Chief Executives of education bodies joint call for education funding 23 March 2023

Eight Chief Executive Officers (CEOs) of the key educational bodies in Northern Ireland have come together to collectively call for sustainable and sufficient funding for the education sector and a clear and comprehensive Education strategy that allows our children and young people for generations to come to have the best possible start in life.

Logos of 8 NI Education Bodies

The collaborative forum of CEOs, representing all schools in Northern Ireland, collectively agree that this unprecedented situation can only be fixed by:

  • A strategy for education to provide direction and enable leadership at all levels across the system.
  • Sustained investment in education
  • Continued transformation of critical services
  • Adequate investment to improve the fabric of our school buildings
  • A greater recognition of the significantly important role education plays in shaping, investing and protecting the future of our children and young people and of the immeasurable impact education has on the economy and wider society.
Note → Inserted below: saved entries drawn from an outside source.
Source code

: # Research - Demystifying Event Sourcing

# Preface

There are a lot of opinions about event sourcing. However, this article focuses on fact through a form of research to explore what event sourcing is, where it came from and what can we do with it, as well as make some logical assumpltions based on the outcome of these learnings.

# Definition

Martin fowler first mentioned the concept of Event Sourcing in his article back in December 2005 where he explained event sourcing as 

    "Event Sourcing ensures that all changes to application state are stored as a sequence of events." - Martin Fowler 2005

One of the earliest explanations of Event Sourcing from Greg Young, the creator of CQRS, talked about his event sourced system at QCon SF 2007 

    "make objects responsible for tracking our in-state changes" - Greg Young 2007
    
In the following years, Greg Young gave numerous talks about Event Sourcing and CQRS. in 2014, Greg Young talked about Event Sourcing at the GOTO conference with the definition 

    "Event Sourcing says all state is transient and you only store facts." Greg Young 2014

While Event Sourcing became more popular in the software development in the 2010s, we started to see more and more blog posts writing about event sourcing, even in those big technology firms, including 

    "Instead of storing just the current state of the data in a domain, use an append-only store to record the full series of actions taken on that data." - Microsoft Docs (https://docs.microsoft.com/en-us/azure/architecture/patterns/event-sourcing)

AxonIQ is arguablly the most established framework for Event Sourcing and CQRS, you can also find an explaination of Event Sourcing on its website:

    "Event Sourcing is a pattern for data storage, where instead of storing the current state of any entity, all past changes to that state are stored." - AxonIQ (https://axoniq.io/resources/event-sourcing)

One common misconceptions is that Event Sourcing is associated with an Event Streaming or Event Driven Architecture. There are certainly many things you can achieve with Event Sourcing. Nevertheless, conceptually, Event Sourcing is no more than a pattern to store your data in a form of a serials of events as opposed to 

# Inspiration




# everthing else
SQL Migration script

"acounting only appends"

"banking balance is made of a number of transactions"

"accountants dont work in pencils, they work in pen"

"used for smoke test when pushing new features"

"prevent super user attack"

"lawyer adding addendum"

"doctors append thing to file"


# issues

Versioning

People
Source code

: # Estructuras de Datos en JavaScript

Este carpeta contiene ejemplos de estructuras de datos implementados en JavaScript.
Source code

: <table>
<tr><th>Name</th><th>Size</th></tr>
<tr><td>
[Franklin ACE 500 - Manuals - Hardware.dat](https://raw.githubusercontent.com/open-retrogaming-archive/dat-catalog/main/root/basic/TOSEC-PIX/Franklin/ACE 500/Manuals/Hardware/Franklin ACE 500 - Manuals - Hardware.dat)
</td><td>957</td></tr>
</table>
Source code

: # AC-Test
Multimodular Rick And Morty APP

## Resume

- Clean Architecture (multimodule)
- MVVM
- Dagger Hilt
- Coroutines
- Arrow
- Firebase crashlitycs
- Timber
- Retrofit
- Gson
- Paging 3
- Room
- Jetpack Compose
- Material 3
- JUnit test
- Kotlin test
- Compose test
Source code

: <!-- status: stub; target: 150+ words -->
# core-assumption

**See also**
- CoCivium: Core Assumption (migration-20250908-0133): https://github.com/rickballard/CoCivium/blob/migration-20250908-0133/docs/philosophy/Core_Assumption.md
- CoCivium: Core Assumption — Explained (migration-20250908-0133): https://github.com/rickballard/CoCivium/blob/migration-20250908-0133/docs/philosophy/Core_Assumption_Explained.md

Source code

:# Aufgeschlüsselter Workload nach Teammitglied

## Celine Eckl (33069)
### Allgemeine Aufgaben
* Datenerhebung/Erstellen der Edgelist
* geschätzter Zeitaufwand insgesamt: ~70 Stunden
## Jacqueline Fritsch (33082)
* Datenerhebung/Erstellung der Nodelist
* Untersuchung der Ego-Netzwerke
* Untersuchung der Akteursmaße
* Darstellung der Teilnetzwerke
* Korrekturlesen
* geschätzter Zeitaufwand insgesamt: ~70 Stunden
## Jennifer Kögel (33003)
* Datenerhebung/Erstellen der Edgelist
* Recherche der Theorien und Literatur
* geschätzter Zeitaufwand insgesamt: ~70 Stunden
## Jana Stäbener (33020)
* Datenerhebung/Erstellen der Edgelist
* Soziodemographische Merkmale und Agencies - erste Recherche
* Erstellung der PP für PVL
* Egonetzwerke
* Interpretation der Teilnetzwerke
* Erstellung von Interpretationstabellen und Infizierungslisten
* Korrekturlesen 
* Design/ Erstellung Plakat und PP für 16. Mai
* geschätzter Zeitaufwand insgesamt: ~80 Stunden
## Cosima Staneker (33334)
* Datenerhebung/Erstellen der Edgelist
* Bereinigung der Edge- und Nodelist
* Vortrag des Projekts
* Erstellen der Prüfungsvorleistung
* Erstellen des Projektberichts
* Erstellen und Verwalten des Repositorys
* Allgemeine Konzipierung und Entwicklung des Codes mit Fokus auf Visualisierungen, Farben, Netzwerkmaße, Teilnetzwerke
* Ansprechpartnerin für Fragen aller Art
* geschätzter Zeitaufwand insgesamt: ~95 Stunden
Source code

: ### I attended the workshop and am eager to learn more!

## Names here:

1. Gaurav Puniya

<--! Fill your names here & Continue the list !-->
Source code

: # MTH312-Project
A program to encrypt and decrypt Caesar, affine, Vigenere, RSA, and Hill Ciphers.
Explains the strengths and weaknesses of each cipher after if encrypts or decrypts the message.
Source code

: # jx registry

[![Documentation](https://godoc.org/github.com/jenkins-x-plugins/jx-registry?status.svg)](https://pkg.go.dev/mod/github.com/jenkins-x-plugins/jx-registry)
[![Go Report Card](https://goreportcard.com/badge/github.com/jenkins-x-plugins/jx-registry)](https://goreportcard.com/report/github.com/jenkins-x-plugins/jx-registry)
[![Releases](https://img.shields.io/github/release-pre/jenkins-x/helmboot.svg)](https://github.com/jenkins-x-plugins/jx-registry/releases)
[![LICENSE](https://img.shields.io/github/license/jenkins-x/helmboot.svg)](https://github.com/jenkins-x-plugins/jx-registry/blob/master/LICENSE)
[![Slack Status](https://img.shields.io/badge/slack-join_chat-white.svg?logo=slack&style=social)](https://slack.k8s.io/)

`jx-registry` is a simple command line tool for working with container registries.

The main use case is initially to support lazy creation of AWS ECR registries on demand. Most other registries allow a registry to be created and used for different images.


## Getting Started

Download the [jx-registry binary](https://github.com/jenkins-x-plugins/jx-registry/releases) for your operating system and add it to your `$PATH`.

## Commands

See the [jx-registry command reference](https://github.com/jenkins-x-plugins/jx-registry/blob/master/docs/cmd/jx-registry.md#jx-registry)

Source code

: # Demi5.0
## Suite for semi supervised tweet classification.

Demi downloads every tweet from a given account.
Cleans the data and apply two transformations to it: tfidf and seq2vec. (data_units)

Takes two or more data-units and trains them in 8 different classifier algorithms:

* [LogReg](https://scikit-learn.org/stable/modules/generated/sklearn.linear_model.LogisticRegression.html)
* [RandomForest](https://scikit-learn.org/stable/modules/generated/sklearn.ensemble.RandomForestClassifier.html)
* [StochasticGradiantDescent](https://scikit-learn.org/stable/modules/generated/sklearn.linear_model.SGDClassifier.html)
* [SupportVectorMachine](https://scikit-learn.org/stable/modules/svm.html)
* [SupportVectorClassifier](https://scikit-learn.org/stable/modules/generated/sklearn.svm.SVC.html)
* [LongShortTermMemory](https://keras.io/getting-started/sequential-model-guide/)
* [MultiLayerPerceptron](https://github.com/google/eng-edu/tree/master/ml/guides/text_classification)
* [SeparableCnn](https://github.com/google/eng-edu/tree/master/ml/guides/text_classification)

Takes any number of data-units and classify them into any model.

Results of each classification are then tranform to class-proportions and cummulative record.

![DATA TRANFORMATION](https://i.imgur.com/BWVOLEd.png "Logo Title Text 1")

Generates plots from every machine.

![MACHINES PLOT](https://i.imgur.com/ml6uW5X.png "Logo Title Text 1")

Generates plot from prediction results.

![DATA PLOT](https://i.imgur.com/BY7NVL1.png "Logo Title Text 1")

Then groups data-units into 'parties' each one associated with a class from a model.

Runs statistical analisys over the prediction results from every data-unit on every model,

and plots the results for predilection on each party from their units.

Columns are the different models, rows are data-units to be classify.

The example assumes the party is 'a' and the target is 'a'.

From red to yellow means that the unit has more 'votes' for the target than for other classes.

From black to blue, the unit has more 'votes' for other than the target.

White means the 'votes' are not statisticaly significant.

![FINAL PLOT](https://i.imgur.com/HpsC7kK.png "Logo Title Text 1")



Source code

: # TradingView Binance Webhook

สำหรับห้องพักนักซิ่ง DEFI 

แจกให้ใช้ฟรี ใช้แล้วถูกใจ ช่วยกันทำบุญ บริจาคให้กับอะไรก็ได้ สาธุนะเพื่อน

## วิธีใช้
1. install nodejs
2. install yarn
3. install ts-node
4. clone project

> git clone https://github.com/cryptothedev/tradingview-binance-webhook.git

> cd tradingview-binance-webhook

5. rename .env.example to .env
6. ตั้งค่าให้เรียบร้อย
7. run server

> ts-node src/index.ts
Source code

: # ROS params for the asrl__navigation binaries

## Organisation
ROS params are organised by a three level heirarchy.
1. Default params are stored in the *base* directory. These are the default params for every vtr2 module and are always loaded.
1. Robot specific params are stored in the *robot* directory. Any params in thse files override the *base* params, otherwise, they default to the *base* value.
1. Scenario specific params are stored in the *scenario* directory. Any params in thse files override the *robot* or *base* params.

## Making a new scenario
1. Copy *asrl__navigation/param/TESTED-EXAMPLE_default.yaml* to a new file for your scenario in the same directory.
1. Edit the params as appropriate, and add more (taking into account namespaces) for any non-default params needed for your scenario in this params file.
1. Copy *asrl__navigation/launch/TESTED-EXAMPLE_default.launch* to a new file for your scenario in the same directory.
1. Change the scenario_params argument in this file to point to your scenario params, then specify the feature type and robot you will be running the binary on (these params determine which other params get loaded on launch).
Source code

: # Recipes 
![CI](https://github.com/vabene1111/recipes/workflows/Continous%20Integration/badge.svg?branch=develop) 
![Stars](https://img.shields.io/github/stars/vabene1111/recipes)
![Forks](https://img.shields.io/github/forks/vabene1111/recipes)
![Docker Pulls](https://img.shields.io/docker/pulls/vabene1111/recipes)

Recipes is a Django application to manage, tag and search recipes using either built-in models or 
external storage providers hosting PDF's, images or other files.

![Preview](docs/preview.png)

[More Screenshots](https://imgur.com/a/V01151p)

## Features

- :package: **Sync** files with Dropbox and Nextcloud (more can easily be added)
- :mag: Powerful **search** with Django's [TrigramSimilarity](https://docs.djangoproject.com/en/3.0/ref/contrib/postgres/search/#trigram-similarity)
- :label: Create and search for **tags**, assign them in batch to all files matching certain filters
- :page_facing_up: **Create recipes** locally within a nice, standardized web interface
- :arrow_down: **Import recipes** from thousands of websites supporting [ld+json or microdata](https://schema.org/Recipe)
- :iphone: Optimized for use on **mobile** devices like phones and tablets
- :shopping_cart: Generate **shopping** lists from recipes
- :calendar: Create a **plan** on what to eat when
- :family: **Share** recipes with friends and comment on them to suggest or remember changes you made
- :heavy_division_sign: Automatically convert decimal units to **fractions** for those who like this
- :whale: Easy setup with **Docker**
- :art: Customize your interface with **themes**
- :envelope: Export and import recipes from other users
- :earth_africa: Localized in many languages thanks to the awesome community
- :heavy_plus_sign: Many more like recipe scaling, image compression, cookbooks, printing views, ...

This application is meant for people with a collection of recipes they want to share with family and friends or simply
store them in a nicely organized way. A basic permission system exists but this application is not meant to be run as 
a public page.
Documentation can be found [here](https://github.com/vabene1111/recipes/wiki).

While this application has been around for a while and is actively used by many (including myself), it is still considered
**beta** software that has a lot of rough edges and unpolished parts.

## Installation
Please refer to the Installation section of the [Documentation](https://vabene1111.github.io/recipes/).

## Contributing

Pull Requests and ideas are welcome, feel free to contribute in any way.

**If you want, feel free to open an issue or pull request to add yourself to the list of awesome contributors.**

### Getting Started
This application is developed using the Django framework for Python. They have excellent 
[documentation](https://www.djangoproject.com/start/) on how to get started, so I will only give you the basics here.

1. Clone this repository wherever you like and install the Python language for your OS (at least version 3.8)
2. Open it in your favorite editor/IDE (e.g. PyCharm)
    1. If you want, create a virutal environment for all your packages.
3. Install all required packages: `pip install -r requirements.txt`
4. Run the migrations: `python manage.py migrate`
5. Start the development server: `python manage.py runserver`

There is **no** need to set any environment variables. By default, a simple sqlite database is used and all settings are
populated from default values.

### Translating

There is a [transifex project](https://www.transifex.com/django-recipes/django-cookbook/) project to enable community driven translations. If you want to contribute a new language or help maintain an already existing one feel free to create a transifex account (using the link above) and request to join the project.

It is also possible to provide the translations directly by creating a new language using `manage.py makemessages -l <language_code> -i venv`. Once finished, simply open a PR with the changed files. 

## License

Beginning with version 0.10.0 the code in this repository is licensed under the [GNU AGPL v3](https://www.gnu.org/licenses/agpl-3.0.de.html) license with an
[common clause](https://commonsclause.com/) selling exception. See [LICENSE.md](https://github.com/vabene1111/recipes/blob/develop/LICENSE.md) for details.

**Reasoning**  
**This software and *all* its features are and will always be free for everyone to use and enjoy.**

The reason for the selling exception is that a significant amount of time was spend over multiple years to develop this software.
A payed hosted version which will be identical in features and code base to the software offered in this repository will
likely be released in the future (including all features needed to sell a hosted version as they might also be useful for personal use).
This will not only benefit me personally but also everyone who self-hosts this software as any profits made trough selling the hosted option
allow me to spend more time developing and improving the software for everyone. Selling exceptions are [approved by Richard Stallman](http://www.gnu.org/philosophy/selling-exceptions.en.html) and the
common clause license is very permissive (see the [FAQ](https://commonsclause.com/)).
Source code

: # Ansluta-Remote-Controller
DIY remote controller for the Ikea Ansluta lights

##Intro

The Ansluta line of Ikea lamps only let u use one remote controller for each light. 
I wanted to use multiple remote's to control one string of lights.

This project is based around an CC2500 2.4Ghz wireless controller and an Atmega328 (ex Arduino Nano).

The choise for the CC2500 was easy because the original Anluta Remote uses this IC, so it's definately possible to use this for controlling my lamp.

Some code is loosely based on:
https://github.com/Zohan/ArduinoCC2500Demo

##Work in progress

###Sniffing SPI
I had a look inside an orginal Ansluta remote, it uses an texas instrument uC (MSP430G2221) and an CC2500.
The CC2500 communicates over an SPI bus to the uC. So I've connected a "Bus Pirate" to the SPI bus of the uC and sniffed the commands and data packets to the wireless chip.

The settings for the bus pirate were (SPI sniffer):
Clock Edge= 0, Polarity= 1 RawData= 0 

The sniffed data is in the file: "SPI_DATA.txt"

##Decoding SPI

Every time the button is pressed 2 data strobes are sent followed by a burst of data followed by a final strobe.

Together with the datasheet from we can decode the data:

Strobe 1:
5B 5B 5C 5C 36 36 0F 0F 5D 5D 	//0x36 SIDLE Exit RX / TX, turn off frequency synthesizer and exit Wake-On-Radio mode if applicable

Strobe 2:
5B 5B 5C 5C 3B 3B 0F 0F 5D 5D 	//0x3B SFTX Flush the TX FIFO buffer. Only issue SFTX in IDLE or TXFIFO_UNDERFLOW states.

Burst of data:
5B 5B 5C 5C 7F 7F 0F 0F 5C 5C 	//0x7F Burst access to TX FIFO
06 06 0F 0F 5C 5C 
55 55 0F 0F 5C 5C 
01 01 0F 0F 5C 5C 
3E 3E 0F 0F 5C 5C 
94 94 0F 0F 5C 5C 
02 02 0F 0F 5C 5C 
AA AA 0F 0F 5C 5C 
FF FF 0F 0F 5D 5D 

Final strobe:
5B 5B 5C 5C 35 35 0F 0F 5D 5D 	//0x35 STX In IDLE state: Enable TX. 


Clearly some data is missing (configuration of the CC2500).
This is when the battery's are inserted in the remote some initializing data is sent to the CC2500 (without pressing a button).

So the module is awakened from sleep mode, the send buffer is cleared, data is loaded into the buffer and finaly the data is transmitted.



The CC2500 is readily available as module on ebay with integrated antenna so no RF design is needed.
Education body leaders remain very concerned about the ever growing, unprecedented, pressures facing education which will carry into the next financial year and the potential detrimental and significant impact this could have for children and young people. For example, on the day to day running of schools, Special Educational Needs support, transport and catering, and ultimately on the educational experience and outcomes of our children and young people.

The financial outlook for 2023/24 is significantly more challenging than anything the sector has faced to date. The funding provided by the Secretary of State in the Autumn Budget Statement (November 2022), whilst very welcome, was non-recurring in nature and therefore the underlying financial pressures of almost £300m that the Education Authority (EA) was reporting earlier in 2022/23 have not been addressed. 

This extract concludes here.